Source data Block Start
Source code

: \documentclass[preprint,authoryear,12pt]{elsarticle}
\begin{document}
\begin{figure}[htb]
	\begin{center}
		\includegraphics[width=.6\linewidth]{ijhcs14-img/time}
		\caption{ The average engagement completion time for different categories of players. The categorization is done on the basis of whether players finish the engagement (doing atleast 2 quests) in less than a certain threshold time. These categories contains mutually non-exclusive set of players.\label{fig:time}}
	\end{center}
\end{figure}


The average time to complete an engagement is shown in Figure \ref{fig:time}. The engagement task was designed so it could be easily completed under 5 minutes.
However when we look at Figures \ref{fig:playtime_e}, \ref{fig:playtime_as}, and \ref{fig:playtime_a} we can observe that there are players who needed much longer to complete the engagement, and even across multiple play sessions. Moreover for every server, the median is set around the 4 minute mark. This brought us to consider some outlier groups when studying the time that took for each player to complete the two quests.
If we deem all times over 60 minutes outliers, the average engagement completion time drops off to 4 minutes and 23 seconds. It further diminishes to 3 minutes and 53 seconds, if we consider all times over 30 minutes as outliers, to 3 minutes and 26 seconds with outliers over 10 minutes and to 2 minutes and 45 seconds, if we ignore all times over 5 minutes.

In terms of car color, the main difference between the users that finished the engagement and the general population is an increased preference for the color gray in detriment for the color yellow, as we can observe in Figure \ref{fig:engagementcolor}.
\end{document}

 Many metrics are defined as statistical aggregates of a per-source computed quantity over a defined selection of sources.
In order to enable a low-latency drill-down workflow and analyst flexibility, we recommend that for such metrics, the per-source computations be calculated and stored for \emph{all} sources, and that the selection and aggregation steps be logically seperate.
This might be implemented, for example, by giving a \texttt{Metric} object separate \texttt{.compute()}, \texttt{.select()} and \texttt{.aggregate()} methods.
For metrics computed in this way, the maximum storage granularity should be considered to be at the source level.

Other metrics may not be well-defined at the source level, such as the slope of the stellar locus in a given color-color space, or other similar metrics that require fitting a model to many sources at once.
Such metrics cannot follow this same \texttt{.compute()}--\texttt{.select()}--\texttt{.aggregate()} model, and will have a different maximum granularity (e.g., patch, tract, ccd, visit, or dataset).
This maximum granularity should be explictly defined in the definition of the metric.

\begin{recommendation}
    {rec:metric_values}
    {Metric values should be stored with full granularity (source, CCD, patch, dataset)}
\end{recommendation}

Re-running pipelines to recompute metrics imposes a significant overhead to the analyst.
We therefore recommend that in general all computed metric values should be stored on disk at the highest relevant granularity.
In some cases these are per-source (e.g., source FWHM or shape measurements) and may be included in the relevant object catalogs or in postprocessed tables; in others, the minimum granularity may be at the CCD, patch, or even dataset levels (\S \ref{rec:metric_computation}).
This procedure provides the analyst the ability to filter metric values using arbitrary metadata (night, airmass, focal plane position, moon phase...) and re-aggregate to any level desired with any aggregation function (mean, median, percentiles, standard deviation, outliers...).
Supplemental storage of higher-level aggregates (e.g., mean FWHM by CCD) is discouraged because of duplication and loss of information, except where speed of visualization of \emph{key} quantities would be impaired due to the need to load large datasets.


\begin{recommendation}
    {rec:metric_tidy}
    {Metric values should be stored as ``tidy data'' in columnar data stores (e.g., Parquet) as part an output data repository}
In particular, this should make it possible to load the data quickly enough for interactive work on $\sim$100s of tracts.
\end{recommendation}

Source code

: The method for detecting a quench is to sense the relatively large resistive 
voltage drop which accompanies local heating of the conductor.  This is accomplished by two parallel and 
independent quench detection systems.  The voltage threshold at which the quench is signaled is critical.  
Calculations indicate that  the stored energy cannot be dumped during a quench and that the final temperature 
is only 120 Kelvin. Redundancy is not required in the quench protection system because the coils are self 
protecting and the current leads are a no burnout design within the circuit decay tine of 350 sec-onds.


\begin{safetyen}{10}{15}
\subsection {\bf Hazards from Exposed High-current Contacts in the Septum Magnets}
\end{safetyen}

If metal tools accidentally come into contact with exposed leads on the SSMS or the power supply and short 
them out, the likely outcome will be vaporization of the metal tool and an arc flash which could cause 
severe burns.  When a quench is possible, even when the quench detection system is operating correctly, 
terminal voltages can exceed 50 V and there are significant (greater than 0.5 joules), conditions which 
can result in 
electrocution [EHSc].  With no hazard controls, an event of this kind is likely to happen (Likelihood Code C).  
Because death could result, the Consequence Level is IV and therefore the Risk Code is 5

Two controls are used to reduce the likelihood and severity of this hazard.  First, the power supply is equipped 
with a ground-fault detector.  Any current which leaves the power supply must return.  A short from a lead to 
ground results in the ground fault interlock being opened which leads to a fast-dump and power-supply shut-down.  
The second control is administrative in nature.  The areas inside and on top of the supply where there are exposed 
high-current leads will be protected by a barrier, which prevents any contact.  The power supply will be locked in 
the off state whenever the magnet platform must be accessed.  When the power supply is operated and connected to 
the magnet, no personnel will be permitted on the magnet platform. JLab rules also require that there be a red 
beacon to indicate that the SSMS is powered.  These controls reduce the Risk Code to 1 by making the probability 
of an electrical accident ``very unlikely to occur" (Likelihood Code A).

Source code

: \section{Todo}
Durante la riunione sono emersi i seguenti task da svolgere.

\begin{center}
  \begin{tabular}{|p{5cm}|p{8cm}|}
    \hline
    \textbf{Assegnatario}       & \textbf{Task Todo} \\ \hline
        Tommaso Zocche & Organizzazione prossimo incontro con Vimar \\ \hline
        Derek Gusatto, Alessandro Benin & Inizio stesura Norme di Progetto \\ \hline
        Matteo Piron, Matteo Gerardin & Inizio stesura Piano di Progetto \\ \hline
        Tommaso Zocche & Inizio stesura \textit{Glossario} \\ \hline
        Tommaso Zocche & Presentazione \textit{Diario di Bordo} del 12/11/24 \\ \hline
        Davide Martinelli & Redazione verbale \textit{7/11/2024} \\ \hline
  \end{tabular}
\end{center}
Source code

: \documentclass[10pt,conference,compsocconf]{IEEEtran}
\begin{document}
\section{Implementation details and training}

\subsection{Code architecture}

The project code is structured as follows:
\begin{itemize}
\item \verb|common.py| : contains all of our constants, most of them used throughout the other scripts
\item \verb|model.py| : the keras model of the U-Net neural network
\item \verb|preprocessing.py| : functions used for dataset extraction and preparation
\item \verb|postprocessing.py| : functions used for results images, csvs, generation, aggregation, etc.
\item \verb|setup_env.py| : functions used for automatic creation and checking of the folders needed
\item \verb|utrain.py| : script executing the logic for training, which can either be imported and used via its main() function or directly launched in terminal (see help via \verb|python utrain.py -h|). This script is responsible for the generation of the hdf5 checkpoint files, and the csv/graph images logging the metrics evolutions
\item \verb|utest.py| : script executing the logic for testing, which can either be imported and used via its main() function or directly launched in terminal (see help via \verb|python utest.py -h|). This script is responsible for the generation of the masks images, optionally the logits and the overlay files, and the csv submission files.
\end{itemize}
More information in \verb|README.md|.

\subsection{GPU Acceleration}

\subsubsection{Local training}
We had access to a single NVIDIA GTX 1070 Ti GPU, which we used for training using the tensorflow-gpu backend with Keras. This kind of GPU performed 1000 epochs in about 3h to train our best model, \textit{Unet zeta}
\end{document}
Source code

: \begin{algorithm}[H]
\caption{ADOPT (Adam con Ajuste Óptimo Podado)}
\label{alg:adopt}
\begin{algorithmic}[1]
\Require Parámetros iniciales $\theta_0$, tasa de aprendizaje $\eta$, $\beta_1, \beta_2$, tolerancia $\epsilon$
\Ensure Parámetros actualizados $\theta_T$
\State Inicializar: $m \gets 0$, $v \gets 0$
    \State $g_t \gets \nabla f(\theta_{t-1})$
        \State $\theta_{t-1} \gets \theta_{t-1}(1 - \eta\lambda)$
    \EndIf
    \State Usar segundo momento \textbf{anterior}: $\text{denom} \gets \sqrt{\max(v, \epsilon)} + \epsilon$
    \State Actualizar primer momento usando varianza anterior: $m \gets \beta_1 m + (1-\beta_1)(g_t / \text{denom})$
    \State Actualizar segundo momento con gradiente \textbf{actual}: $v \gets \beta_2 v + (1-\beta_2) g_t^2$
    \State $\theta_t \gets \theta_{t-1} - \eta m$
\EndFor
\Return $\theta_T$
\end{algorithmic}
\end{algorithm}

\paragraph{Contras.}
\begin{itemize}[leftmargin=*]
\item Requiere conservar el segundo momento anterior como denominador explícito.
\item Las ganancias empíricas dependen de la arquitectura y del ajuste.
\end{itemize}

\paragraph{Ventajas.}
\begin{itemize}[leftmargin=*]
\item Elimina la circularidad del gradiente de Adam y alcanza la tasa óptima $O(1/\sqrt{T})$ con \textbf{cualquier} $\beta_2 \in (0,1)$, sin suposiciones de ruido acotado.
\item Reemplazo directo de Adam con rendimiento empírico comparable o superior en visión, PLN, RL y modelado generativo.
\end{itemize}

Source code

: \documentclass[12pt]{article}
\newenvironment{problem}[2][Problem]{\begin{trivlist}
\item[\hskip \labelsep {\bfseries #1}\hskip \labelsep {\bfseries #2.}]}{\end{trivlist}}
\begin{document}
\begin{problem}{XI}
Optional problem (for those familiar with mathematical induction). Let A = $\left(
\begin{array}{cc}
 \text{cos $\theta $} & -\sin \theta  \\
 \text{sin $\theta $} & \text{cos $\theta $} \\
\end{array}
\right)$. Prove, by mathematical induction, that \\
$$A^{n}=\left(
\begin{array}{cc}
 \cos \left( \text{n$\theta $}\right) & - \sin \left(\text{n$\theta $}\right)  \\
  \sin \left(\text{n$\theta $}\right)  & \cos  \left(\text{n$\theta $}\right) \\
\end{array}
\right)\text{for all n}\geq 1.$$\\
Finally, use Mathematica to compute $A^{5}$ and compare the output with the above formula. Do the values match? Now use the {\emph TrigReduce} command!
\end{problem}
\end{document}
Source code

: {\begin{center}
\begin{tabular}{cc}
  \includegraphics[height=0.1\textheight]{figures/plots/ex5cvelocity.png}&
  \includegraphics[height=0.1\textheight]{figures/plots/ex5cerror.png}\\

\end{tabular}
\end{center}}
Source data Block End
Exercise brief
All lines above between those holding "Durante la riunione" and "the folders needed", inclusive, must be set down unchanged, and no other line may be included.

Exercise response
Durante la riunione sono emersi i seguenti task da svolgere.

\begin{center}
  \begin{tabular}{|p{5cm}|p{8cm}|}
    \hline
    \textbf{Assegnatario}       & \textbf{Task Todo} \\ \hline
        Tommaso Zocche & Organizzazione prossimo incontro con Vimar \\ \hline
        Derek Gusatto, Alessandro Benin & Inizio stesura Norme di Progetto \\ \hline
        Matteo Piron, Matteo Gerardin & Inizio stesura Piano di Progetto \\ \hline
        Tommaso Zocche & Inizio stesura \textit{Glossario} \\ \hline
        Tommaso Zocche & Presentazione \textit{Diario di Bordo} del 12/11/24 \\ \hline
        Davide Martinelli & Redazione verbale \textit{7/11/2024} \\ \hline
  \end{tabular}
\end{center}
Source code

: \documentclass[10pt,conference,compsocconf]{IEEEtran}
\begin{document}
\section{Implementation details and training}

\subsection{Code architecture}

The project code is structured as follows:
\begin{itemize}
\item \verb|common.py| : contains all of our constants, most of them used throughout the other scripts
\item \verb|model.py| : the keras model of the U-Net neural network
\item \verb|preprocessing.py| : functions used for dataset extraction and preparation
\item \verb|postprocessing.py| : functions used for results images, csvs, generation, aggregation, etc.
\item \verb|setup_env.py| : functions used for automatic creation and checking of the folders needed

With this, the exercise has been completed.